Rendered images with source text:

###

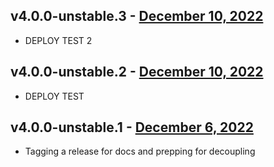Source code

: ## v4.0.0-unstable.3 - [December 10, 2022](https://github.com/lando/core-next/releases/tag/v4.0.0-unstable.3)

* DEPLOY TEST 2

## v4.0.0-unstable.2 - [December 10, 2022](https://github.com/lando/core-next/releases/tag/v4.0.0-unstable.2)

* DEPLOY TEST

## v4.0.0-unstable.1 - [December 6, 2022](https://github.com/lando/core-next/releases/tag/v4.0.0-unstable.1)

* Tagging a release for docs and prepping for decoupling
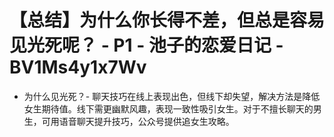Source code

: # 【总结】为什么你长得不差，但总是容易见光死呢？ - P1 - 池子的恋爱日记 - BV1Ms4y1x7Wv

-   为什么见光死？- 聊天技巧在线上表现出色，但线下却失望，解决方法是降低女生期待值。线下需更幽默风趣，表现一致性吸引女生。对于不擅长聊天的男生，可用语音聊天提升技巧，公众号提供追女生攻略。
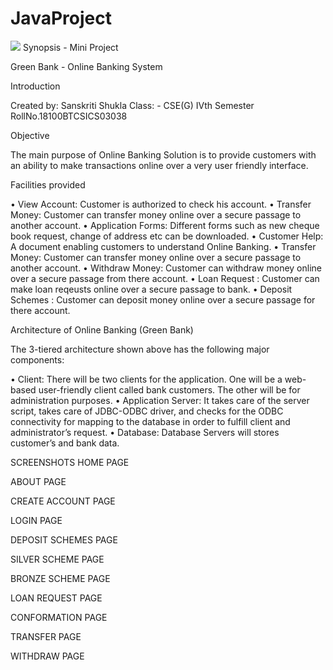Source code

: # JavaProject

![](images/1.jpeg)
Synopsis - Mini Project

Green Bank - Online Banking System

Introduction
 
Created by: Sanskriti Shukla
 Class: - CSE(G) IVth Semester 
RollNo.18100BTCSICS03038      

Objective 

The main purpose of Online Banking Solution is to provide customers with an ability to make transactions online over a very user friendly interface.

Facilities provided

•	View Account: Customer is authorized to check his account.
•	Transfer Money: Customer can transfer money online over a secure passage to another account.
•	Application Forms: Different forms such as new cheque book request, change of address etc can be downloaded.
•	Customer Help: A document enabling customers to understand Online Banking.
•	Transfer Money: Customer can transfer money online over a secure passage to another account.
•	Withdraw Money: Customer can withdraw money online over a secure passage from there account.
• Loan Request : Customer can make loan reqeusts online over a secure passage to bank.
•	Deposit Schemes : Customer can deposit money online over a secure passage for there account.

Architecture of Online Banking (Green Bank)

The 3-tiered architecture shown above has the following major components:

•	Client: There will be two clients for the application. One will be a web-based user-friendly client called bank customers. The other will be for administration purposes.
•	Application Server: It takes care of the server script, takes care of JDBC-ODBC driver, and checks for the ODBC connectivity for mapping to the database in order to fulfill client and administrator’s request.
•	Database: Database Servers will stores customer’s and bank data.

SCREENSHOTS
HOME PAGE


ABOUT PAGE


CREATE ACCOUNT PAGE

  

LOGIN PAGE


DEPOSIT SCHEMES PAGE

 
SILVER SCHEME PAGE
 

BRONZE SCHEME PAGE
  

LOAN REQUEST PAGE
  

CONFORMATION PAGE

 
TRANSFER PAGE

 
WITHDRAW PAGE



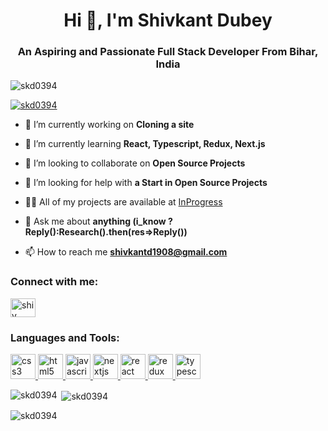 <h1 align="center">Hi 👋, I'm Shivkant Dubey</h1>
<h3 align="center">An Aspiring and Passionate Full Stack Developer From Bihar, India</h3>


<p align="left"> <img src="https://komarev.com/ghpvc/?username=skd0394&label=Profile%20views&color=0e75b6&style=flat" alt="skd0394" /> </p>

<p align="left"> <a href="https://github.com/ryo-ma/github-profile-trophy"><img src="https://github-profile-trophy.vercel.app/?username=skd0394" alt="skd0394" /></a> </p>

- 🔭 I’m currently working on **Cloning a site**

- 🌱 I’m currently learning **React, Typescript, Redux, Next.js**

- 👯 I’m looking to collaborate on **Open Source Projects**

- 🤝 I’m looking for help with **a Start in Open Source Projects**

- 👨‍💻 All of my projects are available at [InProgress](https://github.com/skd0394?tab=repositories)

- 💬 Ask me about **anything (i_know ? Reply():Research().then(res=>Reply())**

- 📫 How to reach me **shivkantd1908@gmail.com**

<!-- - 📄 Know about my experiences (https://drive.google.com/file/d/1ul0CqJnfQdG3EmTmZ5rB1gvJT8Q0cln5/view?usp=share_link) -->

<h3 align="left">Connect with me:</h3>
<p align="left">
<a href="https://linkedin.com/in/shiv kant dubey" target="blank"><img align="center" src="https://encrypted-tbn0.gstatic.com/images?q=tbn:ANd9GcTFeoFoAKYj9XL4Lp0cuUsR9MjuHeeC1xyw4DbEc2-yHxIvbK_hxBDpiQqAMlueYAWGl9U&usqp=CAU" alt="shiv kant dubey" height="30" width="40" /></a>
</p>

<h3 align="left">Languages and Tools:</h3>
<p align="left"> <a href="https://www.w3schools.com/css/" target="_blank" rel="noreferrer"> <img src="https://img.icons8.com/stickers/1x/css3.png" alt="css3" width="40" height="40"/> </a> <a href="https://www.w3.org/html/" target="_blank" rel="noreferrer"> <img src="https://img.icons8.com/external-justicon-lineal-color-justicon/1x/external-html-responsive-web-design-justicon-lineal-color-justicon.png" alt="html5" width="40" height="40"/> </a> <a href="https://developer.mozilla.org/en-US/docs/Web/JavaScript" target="_blank" rel="noreferrer"> <img src="https://img.icons8.com/arcade/256/javascript.png" alt="javascript" width="40" height="40"/> </a> <a href="https://nextjs.org/" target="_blank" rel="noreferrer"> <img src="https://t4.ftcdn.net/jpg/02/73/23/45/240_F_273234523_E01jxIZVTzObdHWeefGKhSHSelDhKJ9O.jpg" alt="nextjs" width="40" height="40"/> </a> <a href="https://reactjs.org/" target="_blank" rel="noreferrer"> <img src="https://img.icons8.com/clouds/1x/react.png" alt="react" width="40" height="40"/> </a> <a href="https://redux.js.org" target="_blank" rel="noreferrer"> <img src="https://img.icons8.com/color/1x/redux.png" alt="redux" width="40" height="40"/> </a> <a href="https://www.typescriptlang.org/" target="_blank" rel="noreferrer"> <img src="https://img.icons8.com/fluency/1x/typescript.png" alt="typescript" width="40" height="40"/> </a> </p>

<p><img align="left" src="https://github-readme-stats.vercel.app/api/top-langs?username=skd0394&show_icons=true&locale=en&layout=compact" alt="skd0394" /></p>

<p>&nbsp;<img align="center" src="https://github-readme-stats.vercel.app/api?username=skd0394&show_icons=true&locale=en" alt="skd0394" /></p>

<p><img align="center" src="https://github-readme-streak-stats.herokuapp.com/?user=skd0394&" alt="skd0394" /></p>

###

Print once more, exactly, the lines that start at the top of the records above and end at the line with "The main purpose", skipping all pictures.

_TASK OUTPUT_
Source code

: ## v4.0.0-unstable.3 - [December 10, 2022](https://github.com/lando/core-next/releases/tag/v4.0.0-unstable.3)

* DEPLOY TEST 2

## v4.0.0-unstable.2 - [December 10, 2022](https://github.com/lando/core-next/releases/tag/v4.0.0-unstable.2)

* DEPLOY TEST

## v4.0.0-unstable.1 - [December 6, 2022](https://github.com/lando/core-next/releases/tag/v4.0.0-unstable.1)

* Tagging a release for docs and prepping for decoupling
Source code

: # 【总结】为什么你长得不差，但总是容易见光死呢？ - P1 - 池子的恋爱日记 - BV1Ms4y1x7Wv

-   为什么见光死？- 聊天技巧在线上表现出色，但线下却失望，解决方法是降低女生期待值。线下需更幽默风趣，表现一致性吸引女生。对于不擅长聊天的男生，可用语音聊天提升技巧，公众号提供追女生攻略。
Source code

: # JavaProject

![](images/1.jpeg)
Synopsis - Mini Project

Green Bank - Online Banking System

Introduction
 
Created by: Sanskriti Shukla
 Class: - CSE(G) IVth Semester 
RollNo.18100BTCSICS03038      

Objective 

The main purpose of Online Banking Solution is to provide customers with an ability to make transactions online over a very user friendly interface.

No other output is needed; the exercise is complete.